Magma, i need more detail to understand what your asking. What are you trying to implement with an ArrayList??
Java has 99 problems but a pointer ain't one

BFS's are implemented using Queues. ArrayLists can be used as queues. But actually on second inspection, LinkedLists are probably better.
Code:
LinkedList queue = new LinkedList(); // make an empty queue
queue.addFirst("A"); // enqueue "A"
String cur = queue.removeFirst(); // dequeue
queue.isEmpty(); // determine if the queue is empty
Hope this helps.
~evlich

I'm a little bit confused...
You start by adding your initial path to the queue in this case it will be "A".
r u saying that in the beginning the queue will only contain 1 element, the starting node "A"? if so, where r all rest of of the nodes?
Then you perform a loop which continues until the queue is not empty.

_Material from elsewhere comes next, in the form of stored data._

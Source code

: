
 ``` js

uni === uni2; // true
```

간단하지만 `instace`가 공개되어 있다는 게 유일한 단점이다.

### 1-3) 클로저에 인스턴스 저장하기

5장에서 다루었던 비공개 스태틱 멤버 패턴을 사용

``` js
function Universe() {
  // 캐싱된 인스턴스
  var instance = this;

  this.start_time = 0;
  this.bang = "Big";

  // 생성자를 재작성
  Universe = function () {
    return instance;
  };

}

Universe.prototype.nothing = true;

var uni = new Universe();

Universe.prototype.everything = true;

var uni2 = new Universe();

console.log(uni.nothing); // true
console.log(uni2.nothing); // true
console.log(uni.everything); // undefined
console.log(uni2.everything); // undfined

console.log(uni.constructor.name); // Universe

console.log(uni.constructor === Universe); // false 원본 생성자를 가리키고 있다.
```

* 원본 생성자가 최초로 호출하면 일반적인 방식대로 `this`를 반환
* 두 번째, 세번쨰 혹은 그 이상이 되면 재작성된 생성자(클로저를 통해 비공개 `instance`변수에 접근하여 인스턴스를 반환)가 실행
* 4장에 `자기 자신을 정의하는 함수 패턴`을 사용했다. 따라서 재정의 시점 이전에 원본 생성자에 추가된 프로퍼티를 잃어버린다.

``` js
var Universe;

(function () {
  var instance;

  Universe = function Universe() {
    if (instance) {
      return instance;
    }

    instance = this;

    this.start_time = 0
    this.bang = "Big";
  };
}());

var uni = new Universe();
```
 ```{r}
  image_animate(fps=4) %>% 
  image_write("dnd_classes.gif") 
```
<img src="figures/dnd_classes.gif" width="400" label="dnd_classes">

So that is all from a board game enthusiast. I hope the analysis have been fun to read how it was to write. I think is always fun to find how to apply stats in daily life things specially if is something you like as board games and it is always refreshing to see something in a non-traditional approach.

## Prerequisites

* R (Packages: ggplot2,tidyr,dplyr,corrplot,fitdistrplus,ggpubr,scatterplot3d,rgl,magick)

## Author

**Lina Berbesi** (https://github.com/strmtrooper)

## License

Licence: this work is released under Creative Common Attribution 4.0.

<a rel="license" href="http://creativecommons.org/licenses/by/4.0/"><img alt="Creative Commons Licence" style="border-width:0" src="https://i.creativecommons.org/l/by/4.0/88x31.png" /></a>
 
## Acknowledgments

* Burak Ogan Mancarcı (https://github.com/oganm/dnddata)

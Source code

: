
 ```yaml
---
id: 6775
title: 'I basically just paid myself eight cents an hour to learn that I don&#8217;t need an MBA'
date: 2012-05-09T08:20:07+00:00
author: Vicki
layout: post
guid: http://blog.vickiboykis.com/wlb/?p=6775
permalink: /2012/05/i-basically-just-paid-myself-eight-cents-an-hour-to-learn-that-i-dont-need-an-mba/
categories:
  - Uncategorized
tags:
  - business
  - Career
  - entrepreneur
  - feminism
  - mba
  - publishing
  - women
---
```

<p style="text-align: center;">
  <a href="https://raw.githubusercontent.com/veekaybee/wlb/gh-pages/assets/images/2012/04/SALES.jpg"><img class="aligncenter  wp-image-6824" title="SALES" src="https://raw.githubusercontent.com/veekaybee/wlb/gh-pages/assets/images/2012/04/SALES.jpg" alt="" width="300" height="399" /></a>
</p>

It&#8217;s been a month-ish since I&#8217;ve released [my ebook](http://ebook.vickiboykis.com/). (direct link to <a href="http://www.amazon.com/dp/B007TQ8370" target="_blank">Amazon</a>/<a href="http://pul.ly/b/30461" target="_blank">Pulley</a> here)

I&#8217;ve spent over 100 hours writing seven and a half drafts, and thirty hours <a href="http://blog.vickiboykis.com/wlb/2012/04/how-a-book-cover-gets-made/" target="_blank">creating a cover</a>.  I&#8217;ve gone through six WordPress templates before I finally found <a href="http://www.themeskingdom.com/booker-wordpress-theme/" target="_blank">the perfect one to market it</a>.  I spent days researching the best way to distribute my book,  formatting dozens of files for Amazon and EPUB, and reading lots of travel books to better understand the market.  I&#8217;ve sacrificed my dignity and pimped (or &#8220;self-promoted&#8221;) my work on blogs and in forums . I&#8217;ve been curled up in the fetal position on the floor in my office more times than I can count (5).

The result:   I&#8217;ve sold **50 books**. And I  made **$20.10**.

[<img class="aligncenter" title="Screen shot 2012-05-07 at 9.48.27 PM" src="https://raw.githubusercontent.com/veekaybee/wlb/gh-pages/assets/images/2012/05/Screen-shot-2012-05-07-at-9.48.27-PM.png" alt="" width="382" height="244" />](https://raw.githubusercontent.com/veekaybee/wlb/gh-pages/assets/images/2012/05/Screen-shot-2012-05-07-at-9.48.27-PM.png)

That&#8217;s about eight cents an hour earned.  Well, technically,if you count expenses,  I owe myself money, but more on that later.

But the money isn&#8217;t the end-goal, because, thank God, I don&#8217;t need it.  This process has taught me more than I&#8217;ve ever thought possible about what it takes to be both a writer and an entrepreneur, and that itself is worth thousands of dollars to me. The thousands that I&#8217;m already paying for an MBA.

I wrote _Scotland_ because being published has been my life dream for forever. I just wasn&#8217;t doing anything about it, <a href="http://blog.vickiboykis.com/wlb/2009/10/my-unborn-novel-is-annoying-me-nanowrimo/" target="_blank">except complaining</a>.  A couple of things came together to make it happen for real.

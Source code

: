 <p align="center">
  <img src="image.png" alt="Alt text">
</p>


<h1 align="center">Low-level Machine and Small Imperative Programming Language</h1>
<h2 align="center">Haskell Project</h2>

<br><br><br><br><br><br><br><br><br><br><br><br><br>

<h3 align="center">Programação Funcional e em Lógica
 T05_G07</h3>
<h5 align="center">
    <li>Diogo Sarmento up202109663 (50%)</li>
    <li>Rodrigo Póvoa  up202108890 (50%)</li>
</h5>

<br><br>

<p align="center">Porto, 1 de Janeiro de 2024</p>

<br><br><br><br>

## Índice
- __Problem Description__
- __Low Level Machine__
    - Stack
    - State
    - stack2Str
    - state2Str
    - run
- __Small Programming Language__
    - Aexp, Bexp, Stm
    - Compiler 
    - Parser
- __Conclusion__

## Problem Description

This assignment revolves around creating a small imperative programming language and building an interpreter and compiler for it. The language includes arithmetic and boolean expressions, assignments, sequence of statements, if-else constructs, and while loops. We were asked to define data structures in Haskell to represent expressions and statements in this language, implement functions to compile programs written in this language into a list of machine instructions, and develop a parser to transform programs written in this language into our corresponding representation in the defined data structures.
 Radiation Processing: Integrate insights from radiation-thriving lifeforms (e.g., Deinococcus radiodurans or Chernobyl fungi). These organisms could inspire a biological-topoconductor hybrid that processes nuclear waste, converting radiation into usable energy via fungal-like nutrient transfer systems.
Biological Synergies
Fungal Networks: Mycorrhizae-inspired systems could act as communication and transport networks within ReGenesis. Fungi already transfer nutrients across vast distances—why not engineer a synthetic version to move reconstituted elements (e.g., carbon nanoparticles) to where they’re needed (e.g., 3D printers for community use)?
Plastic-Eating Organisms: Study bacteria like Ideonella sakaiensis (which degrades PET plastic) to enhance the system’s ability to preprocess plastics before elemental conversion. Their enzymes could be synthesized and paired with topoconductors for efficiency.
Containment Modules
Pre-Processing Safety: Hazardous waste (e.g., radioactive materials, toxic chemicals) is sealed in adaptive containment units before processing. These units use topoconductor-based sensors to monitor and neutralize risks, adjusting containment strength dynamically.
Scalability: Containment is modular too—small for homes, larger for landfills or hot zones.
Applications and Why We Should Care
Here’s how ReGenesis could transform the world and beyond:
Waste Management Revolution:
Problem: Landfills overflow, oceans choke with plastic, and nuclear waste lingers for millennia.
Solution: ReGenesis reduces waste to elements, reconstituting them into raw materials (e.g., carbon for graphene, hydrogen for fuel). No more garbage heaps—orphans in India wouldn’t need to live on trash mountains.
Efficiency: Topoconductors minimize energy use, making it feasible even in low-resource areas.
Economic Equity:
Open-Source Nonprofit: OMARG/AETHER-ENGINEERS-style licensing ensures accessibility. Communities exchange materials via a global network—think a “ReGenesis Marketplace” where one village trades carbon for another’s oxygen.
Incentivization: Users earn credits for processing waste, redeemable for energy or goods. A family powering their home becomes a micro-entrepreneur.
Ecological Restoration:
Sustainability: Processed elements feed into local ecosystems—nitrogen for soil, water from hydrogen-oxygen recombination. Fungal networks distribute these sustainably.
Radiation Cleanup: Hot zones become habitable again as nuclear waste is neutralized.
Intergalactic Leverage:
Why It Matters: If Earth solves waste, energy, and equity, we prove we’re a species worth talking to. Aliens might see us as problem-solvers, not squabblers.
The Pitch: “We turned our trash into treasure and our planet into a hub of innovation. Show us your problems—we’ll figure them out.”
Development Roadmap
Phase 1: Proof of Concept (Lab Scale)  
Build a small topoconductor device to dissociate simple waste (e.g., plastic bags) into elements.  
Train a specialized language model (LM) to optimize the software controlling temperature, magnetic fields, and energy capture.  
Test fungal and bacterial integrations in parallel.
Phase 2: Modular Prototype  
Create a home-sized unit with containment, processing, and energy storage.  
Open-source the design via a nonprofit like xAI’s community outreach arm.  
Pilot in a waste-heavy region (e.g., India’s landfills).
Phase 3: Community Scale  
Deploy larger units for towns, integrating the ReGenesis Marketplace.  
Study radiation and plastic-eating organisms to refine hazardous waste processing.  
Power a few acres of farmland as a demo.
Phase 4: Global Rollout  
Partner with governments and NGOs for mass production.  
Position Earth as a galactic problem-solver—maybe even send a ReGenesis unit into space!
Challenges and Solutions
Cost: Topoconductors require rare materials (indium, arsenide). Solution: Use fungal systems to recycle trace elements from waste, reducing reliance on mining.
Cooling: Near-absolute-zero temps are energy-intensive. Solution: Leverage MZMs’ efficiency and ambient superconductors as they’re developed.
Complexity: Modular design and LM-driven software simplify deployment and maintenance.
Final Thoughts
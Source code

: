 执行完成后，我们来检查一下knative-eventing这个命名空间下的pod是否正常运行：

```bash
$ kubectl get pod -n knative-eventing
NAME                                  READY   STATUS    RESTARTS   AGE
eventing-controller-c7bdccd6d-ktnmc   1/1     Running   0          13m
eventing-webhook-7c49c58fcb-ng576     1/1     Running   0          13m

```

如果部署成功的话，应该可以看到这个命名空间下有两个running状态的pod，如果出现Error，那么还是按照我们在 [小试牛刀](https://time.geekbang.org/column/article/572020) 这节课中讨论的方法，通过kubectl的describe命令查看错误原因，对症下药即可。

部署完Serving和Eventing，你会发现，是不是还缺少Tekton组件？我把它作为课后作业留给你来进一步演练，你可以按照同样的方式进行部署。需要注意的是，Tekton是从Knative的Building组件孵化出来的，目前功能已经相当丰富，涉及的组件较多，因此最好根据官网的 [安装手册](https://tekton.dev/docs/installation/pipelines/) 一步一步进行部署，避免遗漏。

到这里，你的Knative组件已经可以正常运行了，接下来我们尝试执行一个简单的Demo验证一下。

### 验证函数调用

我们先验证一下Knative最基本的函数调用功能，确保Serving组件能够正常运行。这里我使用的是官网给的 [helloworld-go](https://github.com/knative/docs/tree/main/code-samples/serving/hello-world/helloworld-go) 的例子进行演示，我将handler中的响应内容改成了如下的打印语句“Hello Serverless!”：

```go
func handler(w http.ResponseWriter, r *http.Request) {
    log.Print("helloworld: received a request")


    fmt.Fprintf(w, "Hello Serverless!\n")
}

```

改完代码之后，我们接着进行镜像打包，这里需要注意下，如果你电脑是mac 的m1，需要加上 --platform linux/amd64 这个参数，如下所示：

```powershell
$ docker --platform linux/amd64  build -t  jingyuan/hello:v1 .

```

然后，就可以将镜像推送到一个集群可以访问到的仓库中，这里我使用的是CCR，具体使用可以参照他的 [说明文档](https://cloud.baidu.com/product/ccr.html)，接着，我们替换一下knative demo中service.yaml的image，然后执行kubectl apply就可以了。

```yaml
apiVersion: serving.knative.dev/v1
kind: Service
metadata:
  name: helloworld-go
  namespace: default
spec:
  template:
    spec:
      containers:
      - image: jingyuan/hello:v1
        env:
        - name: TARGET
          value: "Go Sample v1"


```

Since the line 'add "A" to queue' is outside the while loop, wont the queue b never empty?
Code:
else {
for each city (all of them) {
if the city has not been visited in the string then
append city to path and add it to the queue
}
}
}
If lets say the sample contains ABCD. A is my starting node, with BCD unvisited. If i code it like above, i will get the path ABCD right? but how about other paths like ACDB etc? because, after ABCD, C would already b labeled as visited, so how would it detect paths like ACDB?